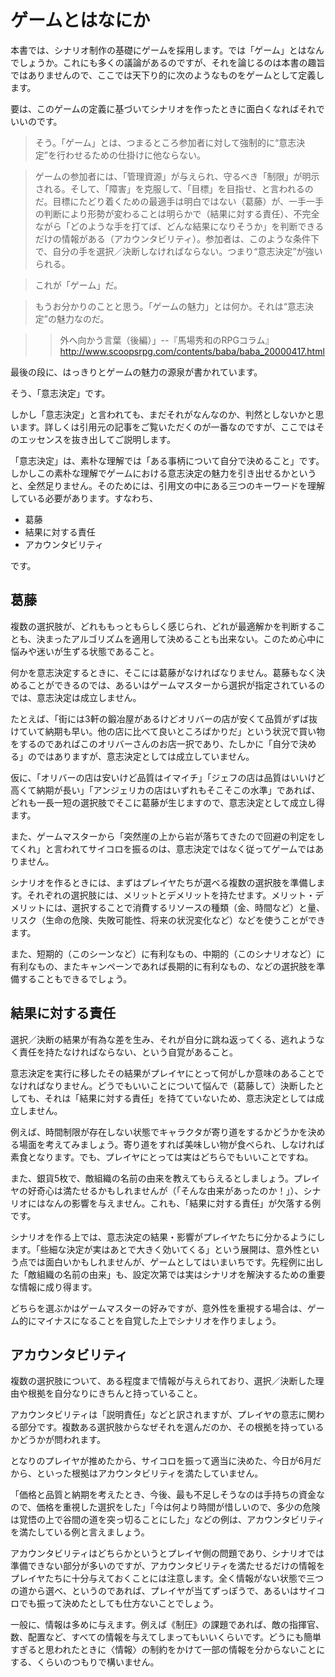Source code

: # ゲームとはなにか

本書では、シナリオ制作の基礎にゲームを採用します。では「ゲーム」とはなんでしょうか。これにも多くの議論があるのですが、それを論じるのは本書の趣旨ではありませんので、ここでは天下り的に次のようなものをゲームとして定義します。

要は、このゲームの定義に基づいてシナリオを作ったときに面白くなればそれでいいのです。
 
> そう。「ゲーム」とは、つまるところ参加者に対して強制的に“意志決定”を行わせるための仕掛けに他ならない。
 
> ゲームの参加者には、「管理資源」が与えられ、守るべき「制限」が明示される。そして、「障害」を克服して、「目標」を目指せ、と言われるのだ。目標にたどり着くための最適手は明白ではない（葛藤）が、一手一手の判断により形勢が変わることは明らかで（結果に対する責任）、不完全ながら「どのような手を打てば、どんな結果になりそうか」を判断できるだけの情報がある（アカウンタビリティ）。参加者は、このような条件下で、自分の手を選択／決断しなければならない。つまり“意志決定”が強いられる。
 
> これが「ゲーム」だ。
 
> もうお分かりのことと思う。「ゲームの魅力」とは何か。それは“意志決定”の魅力なのだ。
 
>> 外へ向かう言葉（後編）」--『馬場秀和のRPGコラム』
>>  http://www.scoopsrpg.com/contents/baba/baba_20000417.html

最後の段に、はっきりとゲームの魅力の源泉が書かれています。

そう、「意志決定」です。

しかし「意志決定」と言われても、まだそれがなんなのか、判然としないかと思います。詳しくは引用元の記事をご覧いただくのが一番なのですが、ここではそのエッセンスを抜き出してご説明します。

「意志決定」は、素朴な理解では「ある事柄について自分で決めること」です。しかしこの素朴な理解でゲームにおける意志決定の魅力を引き出せるかというと、全然足りません。そのためには、引用文の中にある三つのキーワードを理解している必要があります。すなわち、

* 葛藤
* 結果に対する責任
* アカウンタビリティ

です。

## 葛藤

複数の選択肢が、どれももっともらしく感じられ、どれが最適解かを判断することも、決まったアルゴリズムを適用して決めることも出来ない。このため心中に悩みや迷いが生ずる状態であること。

何かを意志決定するときに、そこには葛藤がなければなりません。葛藤もなく決めることができるのでは、あるいはゲームマスターから選択が指定されているのでは、意志決定は成立しません。

たとえば、「街には3軒の鍛冶屋があるけどオリバーの店が安くて品質がずば抜けていて納期も早い。他の店に比べて良いところばかりだ」という状況で買い物をするのであればこのオリバーさんのお店一択であり、たしかに「自分で決める」のではありますが、意志決定としては成立していません。

仮に、「オリバーの店は安いけど品質はイマイチ」「ジェフの店は品質はいいけど高くて納期が長い」「アンジェリカの店はいずれもそこそこの水準」であれば、どれも一長一短の選択肢でそこに葛藤が生じますので、意志決定として成立し得ます。

また、ゲームマスターから「突然崖の上から岩が落ちてきたので回避の判定をしてくれ」と言われてサイコロを振るのは、意志決定ではなく従ってゲームではありません。

シナリオを作るときには、まずはプレイヤたちが選べる複数の選択肢を準備します。それぞれの選択肢には、メリットとデメリットを持たせます。メリット・デメリットには、選択することで消費するリソースの種類（金、時間など）と量、リスク（生命の危険、失敗可能性、将来の状況変化など）などを使うことができます。

また、短期的（このシーンなど）に有利なもの、中期的（このシナリオなど）に有利なもの、またキャンペーンであれば長期的に有利なもの、などの選択肢を準備することもできるでしょう。

## 結果に対する責任

選択／決断の結果が有為な差を生み、それが自分に跳ね返ってくる、逃れようなく責任を持たなければならない、という自覚があること。

意志決定を実行に移したその結果がプレイヤにとって何がしか意味のあることでなければなりません。どうでもいいことについて悩んで（葛藤して）決断したとしても、それは「結果に対する責任」を持てていないため、意志決定としては成立しません。

例えば、時間制限が存在しない状態でキャラクタが寄り道をするかどうかを決める場面を考えてみましょう。寄り道をすれば美味しい物が食べられ、しなければ素食となります。でも、プレイヤにとっては実はどちらでもいいことですね。

また、銀貨5枚で、敵組織の名前の由来を教えてもらえるとしましょう。プレイヤの好奇心は満たせるかもしれませんが（「そんな由来があったのか！」）、シナリオにはなんの影響を与えません。これも、「結果に対する責任」が欠落する例です。

シナリオを作る上では、意志決定の結果・影響がプレイヤたちに分かるようにします。「些細な決定が実はあとで大きく効いてくる」という展開は、意外性という点では面白いかもしれませんが、ゲームとしてはいまいちです。先程例に出した「敵組織の名前の由来」も、設定次第では実はシナリオを解決するための重要な情報に成り得ます。

どちらを選ぶかはゲームマスターの好みですが、意外性を重視する場合は、ゲーム的にマイナスになることを自覚した上でシナリオを作りましょう。

## アカウンタビリティ

複数の選択肢について、ある程度まで情報が与えられており、選択／決断した理由や根拠を自分なりにきちんと持っていること。

アカウンタビリティは「説明責任」などと訳されますが、プレイヤの意志に関わる部分です。複数ある選択肢からなぜそれを選んだのか、その根拠を持っているかどうかが問われます。

となりのプレイヤが推めたから、サイコロを振って適当に決めた、今日が6月だから、といった根拠はアカウンタビリティを満たしていません。

「価格と品質と納期を考えたとき、今後、最も不足しそうなのは手持ちの資金なので、価格を重視した選択をした」「今は何より時間が惜しいので、多少の危険は覚悟の上で谷間の道を突っ切ることにした」などの例は、アカウンタビリティを満たしている例と言えましょう。

アカウンタビリティはどちらかというとプレイヤ側の問題であり、シナリオでは準備できない部分が多いのですが、アカウンタビリティを満たせるだけの情報をプレイヤたちに十分与えておくことには注意します。全く情報がない状態で三つの道から選べ、というのであれば、プレイヤが当てずっぽうで、あるいはサイコロでも振って決めたとしても仕方ないことでしょう。

一般に、情報は多めに与えます。例えば《制圧》の課題であれば、敵の指揮官、数、配置など、すべての情報を与えてしまってもいいくらいです。どうにも簡単すぎると思われたときに〈情報〉の制約をかけて一部の情報を分からないことにする、くらいのつもりで構いません。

————————

● Exercise directions
Take the line containing "また、短期的（このシーンなど" as the first line and the last line of the data above as the final one. Write out these lines and all between them exactly.

● Expected answer
また、短期的（このシーンなど）に有利なもの、中期的（このシナリオなど）に有利なもの、またキャンペーンであれば長期的に有利なもの、などの選択肢を準備することもできるでしょう。

## 結果に対する責任

選択／決断の結果が有為な差を生み、それが自分に跳ね返ってくる、逃れようなく責任を持たなければならない、という自覚があること。

意志決定を実行に移したその結果がプレイヤにとって何がしか意味のあることでなければなりません。どうでもいいことについて悩んで（葛藤して）決断したとしても、それは「結果に対する責任」を持てていないため、意志決定としては成立しません。

例えば、時間制限が存在しない状態でキャラクタが寄り道をするかどうかを決める場面を考えてみましょう。寄り道をすれば美味しい物が食べられ、しなければ素食となります。でも、プレイヤにとっては実はどちらでもいいことですね。

また、銀貨5枚で、敵組織の名前の由来を教えてもらえるとしましょう。プレイヤの好奇心は満たせるかもしれませんが（「そんな由来があったのか！」）、シナリオにはなんの影響を与えません。これも、「結果に対する責任」が欠落する例です。

シナリオを作る上では、意志決定の結果・影響がプレイヤたちに分かるようにします。「些細な決定が実はあとで大きく効いてくる」という展開は、意外性という点では面白いかもしれませんが、ゲームとしてはいまいちです。先程例に出した「敵組織の名前の由来」も、設定次第では実はシナリオを解決するための重要な情報に成り得ます。

どちらを選ぶかはゲームマスターの好みですが、意外性を重視する場合は、ゲーム的にマイナスになることを自覚した上でシナリオを作りましょう。

## アカウンタビリティ

複数の選択肢について、ある程度まで情報が与えられており、選択／決断した理由や根拠を自分なりにきちんと持っていること。

アカウンタビリティは「説明責任」などと訳されますが、プレイヤの意志に関わる部分です。複数ある選択肢からなぜそれを選んだのか、その根拠を持っているかどうかが問われます。

となりのプレイヤが推めたから、サイコロを振って適当に決めた、今日が6月だから、といった根拠はアカウンタビリティを満たしていません。

「価格と品質と納期を考えたとき、今後、最も不足しそうなのは手持ちの資金なので、価格を重視した選択をした」「今は何より時間が惜しいので、多少の危険は覚悟の上で谷間の道を突っ切ることにした」などの例は、アカウンタビリティを満たしている例と言えましょう。

アカウンタビリティはどちらかというとプレイヤ側の問題であり、シナリオでは準備できない部分が多いのですが、アカウンタビリティを満たせるだけの情報をプレイヤたちに十分与えておくことには注意します。全く情報がない状態で三つの道から選べ、というのであれば、プレイヤが当てずっぽうで、あるいはサイコロでも振って決めたとしても仕方ないことでしょう。

一般に、情報は多めに与えます。例えば《制圧》の課題であれば、敵の指揮官、数、配置など、すべての情報を与えてしまってもいいくらいです。どうにも簡単すぎると思われたときに〈情報〉の制約をかけて一部の情報を分からないことにする、くらいのつもりで構いません。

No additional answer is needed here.